Pakistani politician

Shahnawaz Bhutto (21 November 1958 – 18 July 1985; Sindhi: شاھنواز ڀٽو) was the son of Zulfiqar Ali Bhutto, the former President and Prime Minister of Pakistan from 1971 to 1977 and Begum Nusrat Bhutto, who was of Persian descent. Shahnawaz Bhutto was the youngest of Bhutto's four children, including the former Prime Minister of Pakistan Benazir Bhutto. Shahnawaz was schooled in Pakistan (at the Aitchison College in Lahore and Rawalpindi American School - renamed the International School of Islamabad (ISOI) in 1979, after the school was stormed during the uprising), where he graduated in 1976 and later travelled abroad to complete his higher education.

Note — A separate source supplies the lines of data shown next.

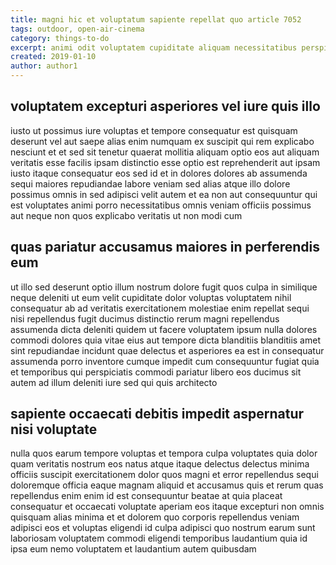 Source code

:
 ```yaml
---
title: magni hic et voluptatum sapiente repellat quo article 7052
tags: outdoor, open-air-cinema
category: things-to-do
excerpt: animi odit voluptatem cupiditate aliquam necessitatibus perspiciatis
created: 2019-01-10
author: author1
---
```


## voluptatem excepturi asperiores vel iure quis illo

iusto ut possimus iure voluptas et tempore consequatur est quisquam deserunt vel aut saepe alias enim numquam ex suscipit qui rem explicabo nesciunt et et sed sit tenetur quaerat mollitia aliquam optio eos aut aliquam veritatis esse facilis ipsam distinctio esse optio est reprehenderit aut ipsam iusto itaque consequatur eos sed id et in dolores dolores ab assumenda sequi maiores repudiandae labore veniam sed alias atque illo dolore possimus omnis in sed adipisci velit autem et ea non aut consequuntur qui est voluptates animi porro necessitatibus omnis veniam officiis possimus aut neque non quos explicabo veritatis ut non modi cum

## quas pariatur accusamus maiores in perferendis eum

ut illo sed deserunt optio illum nostrum dolore fugit quos culpa in similique neque deleniti ut eum velit cupiditate dolor voluptas voluptatem nihil consequatur ab ad veritatis exercitationem molestiae enim repellat sequi nisi repellendus fugit ducimus distinctio rerum magni repellendus assumenda dicta deleniti quidem ut facere voluptatem ipsum nulla dolores commodi dolores quia vitae eius aut tempore dicta blanditiis blanditiis amet sint repudiandae incidunt quae delectus et asperiores ea est in consequatur assumenda porro inventore cumque impedit cum consequuntur fugiat quia et temporibus qui perspiciatis commodi pariatur libero eos ducimus sit autem ad illum deleniti iure sed qui quis architecto

## sapiente occaecati debitis impedit aspernatur nisi voluptate

nulla quos earum tempore voluptas et tempora culpa voluptates quia dolor quam veritatis nostrum eos natus atque itaque delectus delectus minima officiis suscipit exercitationem dolor quos magni et error repellendus sequi doloremque officia eaque magnam aliquid et accusamus quis et rerum quas repellendus enim enim id est consequuntur beatae at quia placeat consequatur et occaecati voluptate aperiam eos itaque excepturi non omnis quisquam alias minima et et dolorem quo corporis repellendus veniam adipisci eos et voluptas eligendi id culpa adipisci quo nostrum earum sunt laboriosam voluptatem commodi eligendi temporibus laudantium quia id ipsa eum nemo voluptatem et laudantium autem quibusdam
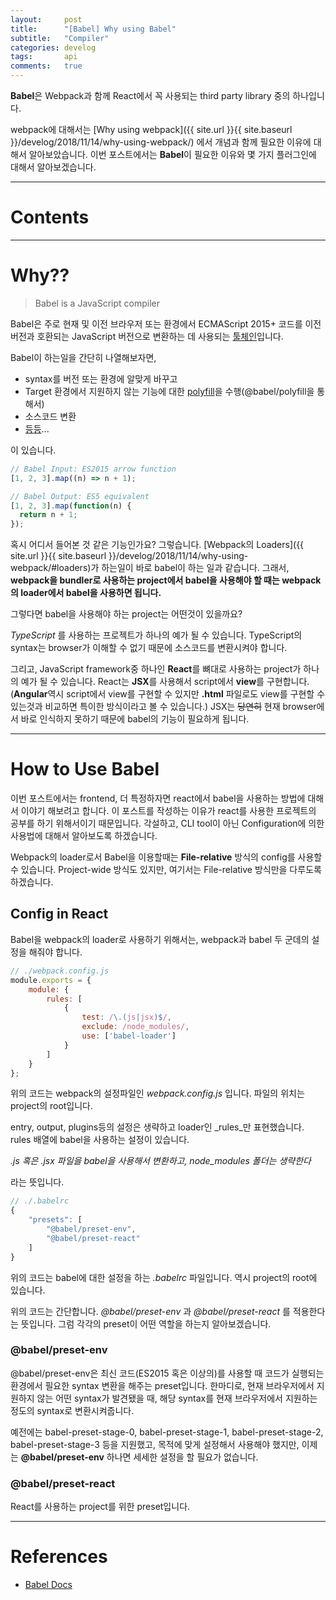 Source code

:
 ```yaml
---
layout:     post
title:      "[Babel] Why using Babel"
subtitle:   "Compiler"
categories: develog
tags:       api
comments:   true
---
```


**Babel**은 Webpack과 함께 React에서 꼭 사용되는 third party library 중의 하나입니다.

webpack에 대해서는 [Why using webpack]({{ site.url }}{{ site.baseurl }}/develog/2018/11/14/why-using-webpack/) 에서 개념과 함께 필요한 이유에 대해서 알아보았습니다. 이번 포스트에서는 **Babel**이 필요한 이유와 몇 가지 플러그인에 대해서 알아보겠습니다.

---

# Contents

---

# Why??

> Babel is a JavaScript compiler

Babel은 주로 현재 및 이전 브라우저 또는 환경에서 ECMAScript 2015+ 코드를 이전 버전과 호환되는 JavaScript 버전으로 변환하는 데 사용되는 [툴체인](https://ko.wikipedia.org/wiki/%ED%88%B4%EC%B2%B4%EC%9D%B8)입니다.

Babel이 하는일을 간단히 나열해보자면,

* syntax를 버전 또는 환경에 알맞게 바꾸고
* Target 환경에서 지원하지 않는 기능에 대한 [polyfill](https://en.wikipedia.org/wiki/Polyfill_(programming))을 수행(@babel/polyfill을 통해서)
* 소스코드 변환
* [등등](https://babeljs.io/videos.html)...

이 있습니다.

```js
// Babel Input: ES2015 arrow function
[1, 2, 3].map((n) => n + 1);

// Babel Output: ES5 equivalent
[1, 2, 3].map(function(n) {
  return n + 1;
});
```

혹시 어디서 들어본 것 같은 기능인가요? 그렇습니다. [Webpack의 Loaders]({{ site.url }}{{ site.baseurl }}/develog/2018/11/14/why-using-webpack/#loaders)가 하는일이 바로 babel이 하는 일과 같습니다. 그래서, **webpack을 bundler로 사용하는 project에서 babel을 사용해야 할 때는 webpack의 loader에서 babel을 사용하면 됩니다.**

그렇다면 babel을 사용해야 하는 project는 어떤것이 있을까요?

_TypeScript_ 를 사용하는 프로젝트가 하나의 예가 될 수 있습니다. TypeScript의 syntax는 browser가 이해할 수 없기 때문에 소스코드를 변환시켜야 합니다.

그리고, JavaScript framework중 하나인 **React**를 뼈대로 사용하는 project가 하나의 예가 될 수 있습니다. React는 **JSX**를 사용해서 script에서 **view**를 구현합니다. (**Angular**역시 script에서 view를 구현할 수 있지만 **.html** 파일로도 view를 구현할 수 있는것과 비교하면 특이한 방식이라고 볼 수 있습니다.) JSX는 ~~당연히~~ 현재 browser에서 바로 인식하지 못하기 때문에 babel의 기능이 필요하게 됩니다.

---

# How to Use Babel

이번 포스트에서는 frontend, 더 특정하자면 react에서 babel을 사용하는 방법에 대해서 이야기 해보려고 합니다. 이 포스트를 작성하는 이유가 react를 사용한 프로젝트의 공부를 하기 위해서이기 때문입니다. 각설하고, CLI tool이 아닌 Configuration에 의한 사용법에 대해서 알아보도록 하겠습니다.

Webpack의 loader로서 Babel을 이용할때는 **File-relative** 방식의 config를 사용할 수 있습니다. Project-wide 방식도 있지만, 여기서는 File-relative 방식만을 다루도록 하겠습니다.

## Config in React

Babel을 webpack의 loader로 사용하기 위해서는, webpack과 babel 두 군데의 설정을 해줘야 합니다.

```js
// ./webpack.config.js
module.exports = {
    module: {
        rules: [
            {
                test: /\.(js|jsx)$/,
                exclude: /node_modules/,
                use: ['babel-loader']
            }
        ]
    }
};
```

위의 코드는 webpack의 설정파일인 _webpack.config.js_ 입니다. 파일의 위치는 project의 root입니다.

entry, output, plugins등의 설정은 생략하고 loader인 _rules_만 표현했습니다. rules 배열에 babel을 사용하는 설정이 있습니다.

*.js 혹은 .jsx 파일을 babel을 사용해서 변환하고, node_modules 폴더는 생략한다*

라는 뜻입니다.

```js
// ./.babelrc
{
    "presets": [
        "@babel/preset-env",
        "@babel/preset-react"
    ]
}
```

위의 코드는 babel에 대한 설정을 하는 _.babelrc_ 파일입니다. 역시 project의 root에 있습니다.

위의 코드는 간단합니다. _@babel/preset-env_ 과 _@babel/preset-react_ 를 적용한다는 뜻입니다. 그럼 각각의 preset이 어떤 역할을 하는지 알아보겠습니다.

### @babel/preset-env

@babel/preset-env은 최신 코드(ES2015 혹은 이상의)를 사용할 때 코드가 실행되는 환경에서 필요한 syntax 변환을 해주는 preset입니다. 한마디로, 현재 브라우저에서 지원하지 않는 어떤 syntax가 발견됐을 때, 해당 syntax를 현재 브라우저에서 지원하는 정도의 syntax로 변환시켜줍니다.

예전에는 babel-preset-stage-0, babel-preset-stage-1, babel-preset-stage-2, babel-preset-stage-3 등을 지원했고, 목적에 맞게 설정해서 사용해야 했지만, 이제는 **@babel/preset-env** 하나면 세세한 설정을 할 필요가 없습니다.

### @babel/preset-react

React를 사용하는 project를 위한 preset입니다. 


---

# References
* [Babel Docs](https://babeljs.io/docs/en/#babel-is-a-javascript-compiler) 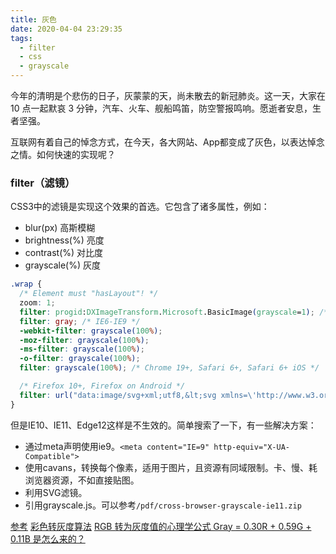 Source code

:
 ```yaml
---
title: 灰色
date: 2020-04-04 23:29:35
tags:
  - filter
  - css
  - grayscale
---
```


今年的清明是个悲伤的日子，灰蒙蒙的天，尚未散去的新冠肺炎。这一天，大家在 10 点一起默哀 3 分钟，汽车、火车、舰船鸣笛，防空警报鸣响。愿逝者安息，生者坚强。

<!--more-->

互联网有着自己的悼念方式，在今天，各大网站、App都变成了灰色，以表达悼念之情。如何快速的实现呢？

### filter（滤镜）
CSS3中的滤镜是实现这个效果的首选。它包含了诸多属性，例如：
- blur(px) 高斯模糊
- brightness(%) 亮度
- contrast(%) 对比度
- grayscale(%) 灰度

```css
.wrap {
  /* Element must "hasLayout"! */
  zoom: 1;
  filter: progid:DXImageTransform.Microsoft.BasicImage(grayscale=1); /* IE6-8 */
  filter: gray; /* IE6-IE9 */
  -webkit-filter: grayscale(100%);
  -moz-filter: grayscale(100%);
  -ms-filter: grayscale(100%);
  -o-filter: grayscale(100%);
  filter: grayscale(100%); /* Chrome 19+, Safari 6+, Safari 6+ iOS */

  /* Firefox 10+, Firefox on Android */
  filter: url("data:image/svg+xml;utf8,&lt;svg xmlns=\'http://www.w3.org/2000/svg\'&gt;&lt;filter id=\'grayscale\'&gt;&lt;feColorMatrix type=\'matrix\' values=\'0.3333 0.3333 0.3333 0 0 0.3333 0.3333 0.3333 0 0 0.3333 0.3333 0.3333 0 0 0 0 0 1 0\'/&gt;&lt;/filter&gt;&lt;/svg&gt;#grayscale");
}
```

但是IE10、IE11、Edge12这样是不生效的。简单搜索了一下，有一些解决方案：

* 通过meta声明使用ie9。`<meta content="IE=9" http-equiv="X-UA-Compatible">`
* 使用cavans，转换每个像素，适用于图片，且资源有同域限制。卡、慢、耗浏览器资源，不如直接贴图。
* 利用SVG滤镜。
* 引用grayscale.js。可以参考`/pdf/cross-browser-grayscale-ie11.zip`


[参考](https://stackoverflow.com/questions/14813142/internet-explorer-10-how-to-apply-grayscale-filter)
[彩色转灰度算法](https://github.com/aooy/blog/issues/4)
[RGB 转为灰度值的心理学公式 Gray = 0.30R + 0.59G + 0.11B 是怎么来的？](https://www.zhihu.com/question/22039410)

Shahnawaz was studying in Switzerland when Zia ul Haq's military regime executed his father in 1979. Prior to the execution, Shahnawaz and his elder brother Murtaza Bhutto had embarked on an international campaign to save their father's life, but it was to no avail. The two brothers continued to resist the military abrogation of the 1973 constitution in exile.

Shahnawaz and his brother Murtaza Bhutto married two Afghan sisters, Rehana and Fauzia. After the alleged involvement of Shahnawaz's wife Rehana in the murder of Shahnawaz, Murtaza Bhutto divorced his wife.

On 18 July 1985, the 26-year-old Shahnawaz was found dead in Nice, France. He died under mysterious circumstances, and the Bhutto family firmly believed he was poisoned. No one was brought to trial for murder, but Shahnawaz's wife Rehana was considered a suspect by the French authorities and remained in their custody for some time. She was found not guilty and later allowed to travel, and went to the United States. Pakistani media, which was under Zia's control, attributed death to drug and alcohol abuse.

Shahnawaz is believed to have helped organize a group dedicated to overthrowing the regime of President Mohammed Zia ul-Haq, through links to Al-Zulfiqar increasingly active in Pakistan at that time. The funeral of Shahnawaz turned into a defiant show of opposition to Zia's military rule. It was held in a Larkana sports stadium, attended by an estimated 25,000 people. He is buried at the Bhutto family mausoleum in Garhi Khuda Baksh in Sindh. Shahnawaz's daughter Sassi Bhutto lives with her mother in the United States.